Thursday, October 14, 2010

traveling

1. In Newark airport. A clean-shaven man in a button-down shirt (who looks vaguely like the guy in Lonestar) is sitting near one of those "power outlet hubs" (which always strike me as sorta 2003-ish). He is reading a book (appears to be The Things They Carried... which is really too fitting), but he continually looks up at his charging Blackberry. Finally, he stands, takes the charger out of the outlet, and walks over to a woman (probably in her late 20s) who has clearly not been reading the magazine lying on her lap. "Thanks so much," he says, handing her the charger. She flashes a quick smile (she seems like one of those girls who sat with the chatty gossips at lunch in high school, visibly anxious about making sure she was laughing at the right jokes and making fun of the right people). "No problem," she says, standing (!!!) to shake his hand, "I'm Brianna, by the way." "Oh, uh, I'm Jake," he says. He shakes her hand, then immediately pivots and makes a beeline to the food court. Brianna sits back down, expressionless, and puts the magazine into her bag.

2. On flight to San Francisco. The flight attendant is this overly jolly, theatrical guy with a shaved head and an Anna Paquin gap between his front teeth. He makes grand pronouncements like "Coming through the aisle with a cart! Watch your arms! Coming through the aisle... with a cart!" and "Tell me exactly what you want! Whatever you want. If you want five Sprites, that's fine! Just tell me! I've got nothing else to do for the next five hours..." When he comes to my aisle for our drink orders, I ask for a Diet Coke. The woman next to me asks for coffee with milk and sugar. The man by the window asks for tea with hot water and then a separate glass of cold water. The flight attendant makes this clown-ish face, pats my back and exclaims, "Why can't you two be more like this guy?" before letting out a huge howl of laughter (he then mutters a strained "just kidding").
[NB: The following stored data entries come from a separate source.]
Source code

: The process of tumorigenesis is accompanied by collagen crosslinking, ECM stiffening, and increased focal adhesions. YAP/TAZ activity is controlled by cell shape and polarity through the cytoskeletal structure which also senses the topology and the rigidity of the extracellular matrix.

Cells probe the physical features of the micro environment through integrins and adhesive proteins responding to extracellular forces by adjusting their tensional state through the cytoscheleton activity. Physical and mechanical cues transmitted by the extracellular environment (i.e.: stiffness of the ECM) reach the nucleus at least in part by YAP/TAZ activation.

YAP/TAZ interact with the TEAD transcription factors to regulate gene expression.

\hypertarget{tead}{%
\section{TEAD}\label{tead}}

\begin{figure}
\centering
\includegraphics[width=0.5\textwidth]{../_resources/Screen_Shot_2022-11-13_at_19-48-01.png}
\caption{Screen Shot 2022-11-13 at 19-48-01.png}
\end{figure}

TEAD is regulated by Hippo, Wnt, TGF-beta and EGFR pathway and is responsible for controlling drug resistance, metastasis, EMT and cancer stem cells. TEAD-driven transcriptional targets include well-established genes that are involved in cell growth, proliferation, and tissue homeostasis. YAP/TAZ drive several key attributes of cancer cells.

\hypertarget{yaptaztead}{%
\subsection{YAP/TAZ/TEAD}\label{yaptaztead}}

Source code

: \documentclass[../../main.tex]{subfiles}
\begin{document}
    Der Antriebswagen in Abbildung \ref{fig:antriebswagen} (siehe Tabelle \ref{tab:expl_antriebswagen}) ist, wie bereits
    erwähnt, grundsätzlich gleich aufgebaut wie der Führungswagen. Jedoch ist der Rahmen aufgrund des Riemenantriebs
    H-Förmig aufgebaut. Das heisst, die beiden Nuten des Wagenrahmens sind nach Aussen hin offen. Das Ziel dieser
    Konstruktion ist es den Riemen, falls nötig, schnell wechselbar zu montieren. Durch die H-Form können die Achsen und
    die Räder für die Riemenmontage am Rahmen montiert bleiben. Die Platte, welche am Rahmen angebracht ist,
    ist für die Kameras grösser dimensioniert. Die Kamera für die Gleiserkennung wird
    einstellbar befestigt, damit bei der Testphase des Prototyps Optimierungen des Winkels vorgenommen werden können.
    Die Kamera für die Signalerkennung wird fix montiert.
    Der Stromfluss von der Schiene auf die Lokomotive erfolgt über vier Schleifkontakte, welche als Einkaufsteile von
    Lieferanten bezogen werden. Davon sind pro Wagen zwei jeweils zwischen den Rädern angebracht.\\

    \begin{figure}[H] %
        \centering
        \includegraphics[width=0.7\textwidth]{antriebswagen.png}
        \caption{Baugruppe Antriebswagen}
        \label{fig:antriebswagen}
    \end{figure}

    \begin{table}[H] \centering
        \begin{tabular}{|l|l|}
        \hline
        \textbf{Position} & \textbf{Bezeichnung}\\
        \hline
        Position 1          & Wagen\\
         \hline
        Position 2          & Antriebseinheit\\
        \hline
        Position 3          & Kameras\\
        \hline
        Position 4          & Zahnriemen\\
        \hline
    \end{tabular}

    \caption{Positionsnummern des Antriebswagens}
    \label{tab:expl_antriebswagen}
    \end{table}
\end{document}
When the mother in the aisle in front of us asks for a small orange juice with a straw for her son, he bellows, "This isn't a restaurant!" And then laughter. And then "just kidding."

3. In the San Francisco airport. Husband and wife are sitting in waiting area at gate. They've just spoken to the husband's mother on the wife's cell phone. Wife is wearing what appears to be four layers of clothing. Husband is on his smartphone throughout this conversation (wasn't able to actually verify this with my eyes, but I'm, like, sure).

Wife: She sounded tired.
Husband: Yeah.
Wife: I feel bad. We were gone a long time.
Husband: Yeah, we were.
Wife: It'll be easier when they're older. I mean, in five years, they'll be... what?... 8 and 6? They'd be in school then. She could just, you know, give them breakfast, send them to school, give them dinner. So... we can take our next trip in, uh, five years.
Husband: Right.

Long pause. Wife gets up and throws out some trash. She returns and sits.

Wife: It was a fun trip, right?
Husband: Yeah.... I think I took over 800 pictures.

1 comment:

nel said...

Really wish I could stop reading through your archives right now. The tears streaming down my face are a dead giveaway.